**WHAT YOU SHOULD DO:** Throughout the listing below, copy each line containing "built".

**EXTRACTED DATA:**
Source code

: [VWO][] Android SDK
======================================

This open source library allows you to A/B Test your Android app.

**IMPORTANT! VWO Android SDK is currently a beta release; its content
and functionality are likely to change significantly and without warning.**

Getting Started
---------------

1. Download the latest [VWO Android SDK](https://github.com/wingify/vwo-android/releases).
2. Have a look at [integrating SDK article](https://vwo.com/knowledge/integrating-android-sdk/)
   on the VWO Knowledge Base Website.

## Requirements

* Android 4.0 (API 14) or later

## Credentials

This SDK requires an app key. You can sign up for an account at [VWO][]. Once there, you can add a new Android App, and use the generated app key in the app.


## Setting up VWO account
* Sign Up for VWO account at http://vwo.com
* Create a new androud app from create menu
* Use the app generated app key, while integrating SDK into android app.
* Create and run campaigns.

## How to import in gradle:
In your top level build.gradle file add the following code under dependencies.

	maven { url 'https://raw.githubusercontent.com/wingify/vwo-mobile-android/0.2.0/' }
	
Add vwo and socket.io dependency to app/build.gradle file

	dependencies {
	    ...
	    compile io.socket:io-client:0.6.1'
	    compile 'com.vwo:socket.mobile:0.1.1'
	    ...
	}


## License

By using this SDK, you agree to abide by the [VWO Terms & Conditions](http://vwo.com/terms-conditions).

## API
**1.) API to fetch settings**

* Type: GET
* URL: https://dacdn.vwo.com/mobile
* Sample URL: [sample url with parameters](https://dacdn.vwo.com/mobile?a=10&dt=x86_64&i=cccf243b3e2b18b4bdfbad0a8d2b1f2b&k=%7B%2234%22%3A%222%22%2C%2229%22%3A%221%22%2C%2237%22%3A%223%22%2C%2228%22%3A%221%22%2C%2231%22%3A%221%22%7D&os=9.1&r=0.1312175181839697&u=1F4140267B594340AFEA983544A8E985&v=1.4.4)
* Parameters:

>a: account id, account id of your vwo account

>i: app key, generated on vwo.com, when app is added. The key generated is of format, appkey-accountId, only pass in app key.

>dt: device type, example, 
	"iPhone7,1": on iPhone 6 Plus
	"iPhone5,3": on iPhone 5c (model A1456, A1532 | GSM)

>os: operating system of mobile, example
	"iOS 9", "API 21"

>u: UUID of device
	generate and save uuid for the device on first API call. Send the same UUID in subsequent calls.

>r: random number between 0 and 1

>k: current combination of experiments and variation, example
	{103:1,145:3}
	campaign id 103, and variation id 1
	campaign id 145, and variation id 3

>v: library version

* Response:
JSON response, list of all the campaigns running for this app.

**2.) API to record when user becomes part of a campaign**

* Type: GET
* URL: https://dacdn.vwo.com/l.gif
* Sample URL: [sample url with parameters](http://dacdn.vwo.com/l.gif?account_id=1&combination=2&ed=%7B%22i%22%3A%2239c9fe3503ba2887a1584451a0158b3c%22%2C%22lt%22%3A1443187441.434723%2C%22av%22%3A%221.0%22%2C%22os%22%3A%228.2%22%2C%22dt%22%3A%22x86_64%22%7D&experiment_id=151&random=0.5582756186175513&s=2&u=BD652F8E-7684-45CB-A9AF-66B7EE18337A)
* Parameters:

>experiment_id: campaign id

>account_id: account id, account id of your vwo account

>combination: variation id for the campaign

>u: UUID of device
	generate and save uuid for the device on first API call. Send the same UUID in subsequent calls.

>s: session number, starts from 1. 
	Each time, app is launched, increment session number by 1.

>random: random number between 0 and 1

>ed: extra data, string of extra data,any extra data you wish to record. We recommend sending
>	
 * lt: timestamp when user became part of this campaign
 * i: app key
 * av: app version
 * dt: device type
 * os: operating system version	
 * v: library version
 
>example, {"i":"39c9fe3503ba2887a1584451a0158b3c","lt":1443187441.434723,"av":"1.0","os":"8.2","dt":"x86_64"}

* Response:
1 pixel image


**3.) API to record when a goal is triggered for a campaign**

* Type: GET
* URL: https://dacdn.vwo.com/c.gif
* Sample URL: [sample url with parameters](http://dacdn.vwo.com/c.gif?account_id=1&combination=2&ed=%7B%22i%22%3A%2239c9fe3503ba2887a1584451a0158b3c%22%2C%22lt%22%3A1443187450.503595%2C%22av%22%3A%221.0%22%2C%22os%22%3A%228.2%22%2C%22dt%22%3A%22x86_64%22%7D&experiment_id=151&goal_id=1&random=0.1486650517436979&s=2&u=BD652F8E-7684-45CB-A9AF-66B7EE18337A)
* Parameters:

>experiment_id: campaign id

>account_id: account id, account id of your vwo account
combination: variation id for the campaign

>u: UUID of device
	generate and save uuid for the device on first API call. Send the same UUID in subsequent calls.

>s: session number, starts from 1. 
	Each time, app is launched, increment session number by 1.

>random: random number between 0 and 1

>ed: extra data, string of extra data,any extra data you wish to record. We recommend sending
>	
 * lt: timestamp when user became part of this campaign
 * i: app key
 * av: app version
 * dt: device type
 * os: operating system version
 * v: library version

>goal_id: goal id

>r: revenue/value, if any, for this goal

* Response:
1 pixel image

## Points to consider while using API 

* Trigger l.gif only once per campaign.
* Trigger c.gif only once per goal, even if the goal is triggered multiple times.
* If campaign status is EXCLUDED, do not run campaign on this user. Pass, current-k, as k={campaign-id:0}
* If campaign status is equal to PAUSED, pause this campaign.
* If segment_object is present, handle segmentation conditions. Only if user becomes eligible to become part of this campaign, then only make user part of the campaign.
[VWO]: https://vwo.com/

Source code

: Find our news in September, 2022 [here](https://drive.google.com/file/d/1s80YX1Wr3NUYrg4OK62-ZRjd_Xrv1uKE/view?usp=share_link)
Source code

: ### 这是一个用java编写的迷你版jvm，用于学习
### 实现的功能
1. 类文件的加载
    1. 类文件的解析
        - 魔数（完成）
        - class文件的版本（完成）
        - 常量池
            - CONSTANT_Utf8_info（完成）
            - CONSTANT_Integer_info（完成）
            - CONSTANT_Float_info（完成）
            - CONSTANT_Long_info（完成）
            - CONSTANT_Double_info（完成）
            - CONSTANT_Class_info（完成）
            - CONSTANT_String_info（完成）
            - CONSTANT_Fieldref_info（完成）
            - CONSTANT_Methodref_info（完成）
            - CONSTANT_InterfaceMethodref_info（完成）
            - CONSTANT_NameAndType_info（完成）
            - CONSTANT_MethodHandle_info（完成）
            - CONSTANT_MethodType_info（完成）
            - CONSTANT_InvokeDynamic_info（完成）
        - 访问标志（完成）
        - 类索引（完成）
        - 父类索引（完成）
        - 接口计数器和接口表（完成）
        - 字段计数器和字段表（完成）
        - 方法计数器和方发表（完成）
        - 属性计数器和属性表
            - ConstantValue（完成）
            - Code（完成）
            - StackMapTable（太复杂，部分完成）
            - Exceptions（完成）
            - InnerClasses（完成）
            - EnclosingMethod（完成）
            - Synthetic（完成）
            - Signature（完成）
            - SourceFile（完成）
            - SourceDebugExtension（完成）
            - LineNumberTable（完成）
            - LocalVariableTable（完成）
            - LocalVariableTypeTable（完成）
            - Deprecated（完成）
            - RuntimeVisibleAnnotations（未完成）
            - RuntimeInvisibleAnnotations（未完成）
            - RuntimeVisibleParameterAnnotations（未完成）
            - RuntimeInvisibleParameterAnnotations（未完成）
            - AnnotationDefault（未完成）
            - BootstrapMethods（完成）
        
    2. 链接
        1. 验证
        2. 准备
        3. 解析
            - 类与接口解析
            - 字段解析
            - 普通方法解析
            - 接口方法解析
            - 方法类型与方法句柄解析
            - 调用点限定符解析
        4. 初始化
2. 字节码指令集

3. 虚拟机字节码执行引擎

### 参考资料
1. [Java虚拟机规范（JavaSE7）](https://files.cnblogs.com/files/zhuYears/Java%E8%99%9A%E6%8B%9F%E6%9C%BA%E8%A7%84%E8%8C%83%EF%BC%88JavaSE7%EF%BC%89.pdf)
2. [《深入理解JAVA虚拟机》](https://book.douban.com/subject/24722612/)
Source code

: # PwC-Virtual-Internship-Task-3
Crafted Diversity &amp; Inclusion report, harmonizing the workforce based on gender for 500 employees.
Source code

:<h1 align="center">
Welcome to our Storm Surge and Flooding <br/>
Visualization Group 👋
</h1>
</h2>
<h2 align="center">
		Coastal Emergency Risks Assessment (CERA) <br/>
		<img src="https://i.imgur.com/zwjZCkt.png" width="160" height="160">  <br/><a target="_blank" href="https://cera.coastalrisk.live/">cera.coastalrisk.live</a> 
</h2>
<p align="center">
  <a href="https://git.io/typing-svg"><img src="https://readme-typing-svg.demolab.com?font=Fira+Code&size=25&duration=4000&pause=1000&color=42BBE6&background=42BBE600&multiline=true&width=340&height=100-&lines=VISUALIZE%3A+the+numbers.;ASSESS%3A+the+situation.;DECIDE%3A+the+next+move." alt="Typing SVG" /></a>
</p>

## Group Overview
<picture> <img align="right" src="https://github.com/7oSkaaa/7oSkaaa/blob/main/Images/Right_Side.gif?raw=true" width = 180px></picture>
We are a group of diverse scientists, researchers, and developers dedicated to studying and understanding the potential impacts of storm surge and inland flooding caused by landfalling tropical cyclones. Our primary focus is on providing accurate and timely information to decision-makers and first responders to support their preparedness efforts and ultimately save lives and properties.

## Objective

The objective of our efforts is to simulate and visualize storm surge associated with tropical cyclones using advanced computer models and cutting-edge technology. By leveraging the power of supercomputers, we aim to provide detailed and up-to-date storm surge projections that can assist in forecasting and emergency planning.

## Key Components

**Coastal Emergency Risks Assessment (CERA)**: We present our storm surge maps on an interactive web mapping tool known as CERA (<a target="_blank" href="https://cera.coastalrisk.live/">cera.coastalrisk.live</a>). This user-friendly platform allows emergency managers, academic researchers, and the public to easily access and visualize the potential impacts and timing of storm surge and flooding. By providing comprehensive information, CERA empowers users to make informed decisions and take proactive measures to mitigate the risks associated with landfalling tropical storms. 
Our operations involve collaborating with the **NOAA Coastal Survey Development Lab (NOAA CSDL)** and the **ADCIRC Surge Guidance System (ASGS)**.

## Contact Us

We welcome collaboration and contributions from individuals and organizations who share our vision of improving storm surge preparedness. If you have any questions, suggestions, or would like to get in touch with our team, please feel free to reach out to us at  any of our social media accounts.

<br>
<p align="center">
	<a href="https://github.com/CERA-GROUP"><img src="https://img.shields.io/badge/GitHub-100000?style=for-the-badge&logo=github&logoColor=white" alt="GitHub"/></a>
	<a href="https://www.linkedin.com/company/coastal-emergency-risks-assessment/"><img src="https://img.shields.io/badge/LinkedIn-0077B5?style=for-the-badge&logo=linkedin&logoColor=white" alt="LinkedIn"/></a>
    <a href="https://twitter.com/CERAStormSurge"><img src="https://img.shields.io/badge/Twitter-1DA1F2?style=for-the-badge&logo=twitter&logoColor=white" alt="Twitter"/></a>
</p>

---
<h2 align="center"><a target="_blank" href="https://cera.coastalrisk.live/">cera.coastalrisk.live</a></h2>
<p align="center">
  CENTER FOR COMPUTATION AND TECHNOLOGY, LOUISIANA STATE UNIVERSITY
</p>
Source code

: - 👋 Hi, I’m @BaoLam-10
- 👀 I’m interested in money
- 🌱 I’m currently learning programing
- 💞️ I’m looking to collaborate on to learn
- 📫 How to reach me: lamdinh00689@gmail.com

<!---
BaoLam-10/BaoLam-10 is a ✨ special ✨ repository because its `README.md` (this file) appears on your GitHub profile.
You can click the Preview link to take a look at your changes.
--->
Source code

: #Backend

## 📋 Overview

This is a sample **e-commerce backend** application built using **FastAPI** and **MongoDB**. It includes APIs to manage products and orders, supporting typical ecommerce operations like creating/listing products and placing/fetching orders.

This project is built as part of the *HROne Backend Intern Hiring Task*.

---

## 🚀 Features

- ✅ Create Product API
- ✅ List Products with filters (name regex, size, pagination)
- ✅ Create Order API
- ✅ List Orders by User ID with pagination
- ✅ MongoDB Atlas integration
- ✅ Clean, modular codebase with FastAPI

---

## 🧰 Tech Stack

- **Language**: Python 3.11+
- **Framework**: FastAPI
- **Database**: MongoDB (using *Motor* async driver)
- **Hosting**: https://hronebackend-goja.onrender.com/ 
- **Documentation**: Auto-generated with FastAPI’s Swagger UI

**RESULT OF THIS EXERCISE:**
This is a sample **e-commerce backend** application built using **FastAPI** and **MongoDB**. It includes APIs to manage products and orders, supporting typical ecommerce operations like creating/listing products and placing/fetching orders.
This project is built as part of the *HROne Backend Intern Hiring Task*.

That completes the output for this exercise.